The purpose of the ECS is to aid in supporting homeostasis throughout the body. In doing so, it ensures that cells communicate effectively but not excessively, and steps in when things get out of balance.
The ECS is comprised of 3 components:
Endocannabinoids, which are derived from membrane lipids. Anandamide and 2-arachidonoylglycerol are the important examples.
Receptors, which include, but are not limited to, CB1 and CB2. Both are expressed diffusely, but CB1 predominates in the CNS.
Enzymes that control the synthesis and degradation of endocannabinoids. The ECS is largely under enzymatic control and the levels of anandamide and 2-AG present at any given time are determined by the balance of enzyme-mediated synthesis and degradation.
How it works
The ECS keeps excessive signaling at bay by inhibiting further release of the inciting stimulus. For example, in the immune system, it inhibits the release of pro inflammatory cytokines. In the CNS, it inhibits certain types of neurotransmission. When excitatory neurotransmitters activate their receptors on the postsynaptic neuron, the resulting depolarization triggers the synthesis of anandamide, which travels in a retrograde pattern to the presynaptic cell. It then binds to the CB1 receptor, G-protein-coupled receptor that increases intracellular ion concentrations to inhibit further degranulation of the excitatory substance.

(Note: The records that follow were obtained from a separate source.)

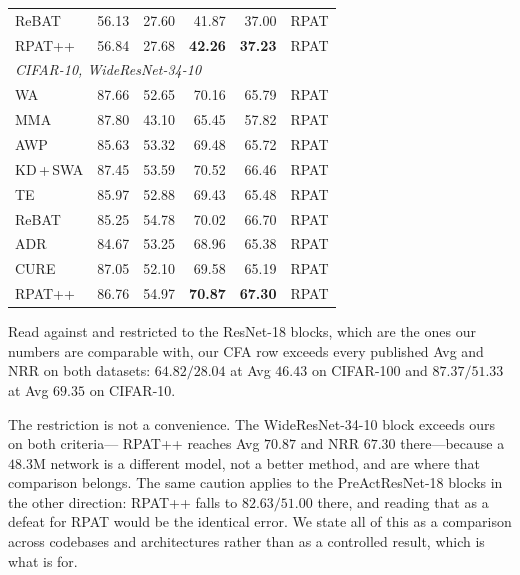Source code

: \begin{table}[!htbp]
\begin{tabular}{lrrrrl}
    ReBAT \citep{rebat}       & 56.13 & 27.60 & 41.87 & 37.00 & RPAT \\
    RPAT++ \citep{rpat}       & 56.84 & 27.68 & \textbf{42.26} & \textbf{37.23} & RPAT \\
    \midrule
    \multicolumn{6}{l}{\emph{CIFAR-10, WideResNet-34-10}} \\
    WA \citep{swa}            & 87.66 & 52.65 & 70.16 & 65.79 & RPAT \\
    MMA \citep{mma}           & 87.80 & 43.10 & 65.45 & 57.82 & RPAT \\
    AWP \citep{2020_awp}      & 85.63 & 53.32 & 69.48 & 65.72 & RPAT \\
    KD\,+\,SWA \citep{kdswa}   & 87.45 & 53.59 & 70.52 & 66.46 & RPAT \\
    TE \citep{te}             & 85.97 & 52.88 & 69.43 & 65.48 & RPAT \\
    ReBAT \citep{rebat}       & 85.25 & 54.78 & 70.02 & 66.70 & RPAT \\
    ADR \citep{adr}           & 84.67 & 53.25 & 68.96 & 65.38 & RPAT \\
    CURE \citep{cure}         & 87.05 & 52.10 & 69.58 & 65.19 & RPAT \\
    RPAT++ \citep{rpat}       & 86.76 & 54.97 & \textbf{70.87} & \textbf{67.30} & RPAT \\
    \bottomrule
  \end{tabular}
\end{table}

Read against  and restricted to the ResNet-18 blocks, which are the ones our numbers
are comparable with, our CFA row exceeds every published Avg and NRR on both datasets: $64.82/28.04$
at Avg $46.43$ on CIFAR-100 and $87.37/51.33$ at Avg $69.35$ on CIFAR-10.

The restriction is not a convenience. The WideResNet-34-10 block exceeds ours on both criteria---
RPAT++ reaches Avg $70.87$ and NRR $67.30$ there---because a $48.3$M network is a different model, not
a better method, and  are where that comparison belongs. The same caution applies to the
PreActResNet-18 blocks in the other direction: RPAT++ falls to $82.63/51.00$ there, and reading that
as a defeat for RPAT would be the identical error. We state all of this as a comparison across
codebases and architectures rather than as a controlled result, which is what  is for.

The definition of the ECS remains vague
It is important to recognize that endocannabinoids interact with many other molecular targets beyond CB1 and CB2. For example, anandamide binds, activates and desensitizes an ion channel on certain neurons known as TRPV1 (transient potential vanilloid type 1, formerly known as the vanilloid receptor type 1) to reduce the perception of pain. Endocannabinoids also modulate other types of receptors that have nothing to do with pain, anxiety, sleep or other commonly presumed indications for cannabinoids.
While the ECS is a highly attractive therapeutic target for a variety of conditions, its diverse receptor and enzyme constituents appropriately preclude designating something strictly as an ECS modulator. ECS modulating drugs are likely to belong to other drug classes (e.g. corticosteroids, SSRIs, PPAR agonists) or lifestyle interventions (e.g. exercise, meditation) with proven actions against more relevant, non ECS effectors. Any newly recognized substance that allegedly works by modulating the ECS, or acclaimed in similar parlance, will present its own unique clinical indications and therapeutic profile.
With a healthy dose of skepticism, treat all emerging ECS modulators differently, with careful consideration of supporting data and evaluation of specific clinical indications.